Schädlingsbekämpfung : Würselen gegen den Eichenprozessionsspinner

Es sind gute Zeiten für den Eichenprozessionsspinner. Seine Raupen schätzen die aktuell herrschende Hitze, und die kam genau zum richtigen Zeitpunkt, damit er sich ordentlich verbreitet.

Viele Kommunen der Städteregion bekommen das aktuell zu spüren, besonders die Stadt Würselen muss sich mit dem Eichenprozessionsspinner auseinandersetzen – oder hat zumindest am offensivsten über das Thema informiert. Sehr bald werden sie enden, die guten Zeiten. Und zwar auch längerfristig, doch dazu später mehr.

Am Donnerstag wird ein Schädlingsbekämpfer damit beginnen, den Raupen des nachaktiven Schmetterlings zu Leibe rücken. Der Retter in der Not wird sich, was die Reihenfolge betrifft, an eine Prioritätenliste halten, die von der Verwaltung erstellt worden ist. Los geht es im Höfeviertel, als nächstes ist der Euregioradweg dran, dann geht es in den Stadtgarten. Alles in allem sind im Stadtgebiet bislang 38 „Einsatzstellen“ identifiziert worden, wobei jeder befallene Baum einzeln gezählt wurde.

Wann genau welche befallene Eiche befreit wird, lässt sich nicht genau vorhersagen. Eine gewisse Unruhe ist daher auch bei Sparta Würselen entstanden. Im Bereich der Sportanlage Birkenstraße ist der Eichenprozessionsspinner entdeckt worden, was sich denkbar schlecht mit einem Fest vertragen könnte, das dort übernächstes Wochenende stattfinden soll. Stadtsprecher Bernd Schaffrath verspricht aber, dass der Schädlingsbekämpfer in jedem Fall rechtzeitig dorthin gelotst werden wird.

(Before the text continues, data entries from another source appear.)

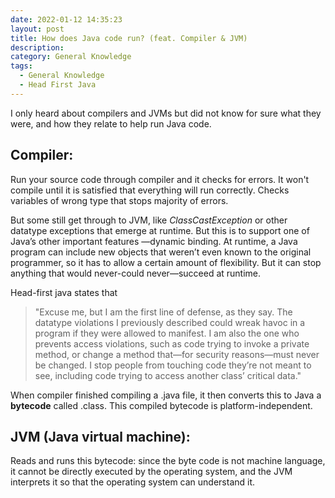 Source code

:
 ```yaml
---
date: 2022-01-12 14:35:23
layout: post
title: How does Java code run? (feat. Compiler & JVM)
description:
category: General Knowledge
tags:
  - General Knowledge
  - Head First Java
---
```

I only heard about compilers and JVMs but did not know for sure what they were,
and how they relate to help run Java code.

## Compiler:

Run your source code through compiler and it checks for errors. It won't compile until
it is satisfied that everything will run correctly. Checks variables of wrong type that
stops majority of errors.

But some still get through to JVM, like *ClassCastException* or other datatype exceptions that
emerge at runtime. But this is to support one of Java’s other important features —dynamic
binding. At runtime, a Java program can include new objects that weren’t even known to the original programmer, 
so it has to allow a certain amount of flexibility. But it can stop anything that would
never-could never—succeed at runtime.

Head-first java states that 
> "Excuse me, but I am the first line of defense, as they say. The datatype
violations I previously described could wreak havoc in a program if
they were allowed to manifest. I am also the one who prevents access
violations, such as code trying to invoke a private method, or change a
method that—for security reasons—must never be changed. I stop
people from touching code they’re not meant to see, including code
trying to access another class’ critical data."

When compiler finished compiling a .java file, it then
converts this to Java a **bytecode** called .class. 
This compiled bytecode is platform-independent.


## JVM (Java virtual machine):

Reads and runs this bytecode: since the byte code is not machine language, it cannot be directly executed by the operating system, and the JVM interprets it so that the operating system can understand it.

Die Raupe des Eichenprozessionsspinners verfügt über Brennhaare, die dem Menschen empfindlich schaden können. Sie sorgen für allergische Reaktionen der Haut und Reizungen der Atemwege. Das erklärt, wieso die Verwaltung in den vergangenen beiden Wochen lieber auf Nummer sicher ging und beispielsweise Friedhöfe und Spielplätze sperrte.

Kleines Tier, große Aufregung

Der Eichenprozessionsspinner hat ein Quantum an Aufregung verursacht, dass man ihm angesichts seiner geringen Größe kaum zutrauen mag. Doch in Würselen könnte er es dieses Jahr doller getrieben haben als ihm gut tut.

Der Erste und Technische Beigeordnete Till von Hoegen kündigte am Dienstagabend im Ausschuss für Technik und Bauen an, dass die Verwaltung besser gerüstet ins kommende Jahr gehen wolle. Die „Jungs von der KDW“, der Kommunalen Dienstleistungsbetriebe, sollten bis dahin eine Schulung besuchen, die sie dazu befähigt, die Raupen selbstständig zu liquidieren. Denn dann muss nicht mehr gewartet werden, bis ein Schädlingsbekämpfer Zeit hat. Der wesentliche Schritt ist eher simpel, er besteht im Einsatz eines Spezialsaugers. Man kennt das so ähnlich aus Ghostbusters.

Eleganter ist der Weg, den man schon vor einigen Jahren ein paar Kilometer nördlich gewählt hat: in Baesweiler. Jeden Mai werden die Eichen im Stadtgebiet mit einem Bazillus versetzt, den die Raupen dann später zusammen mit ihrer Nahrung aufnehmen. Bevor sie zum Problem werden können, sind sie auch schon tot.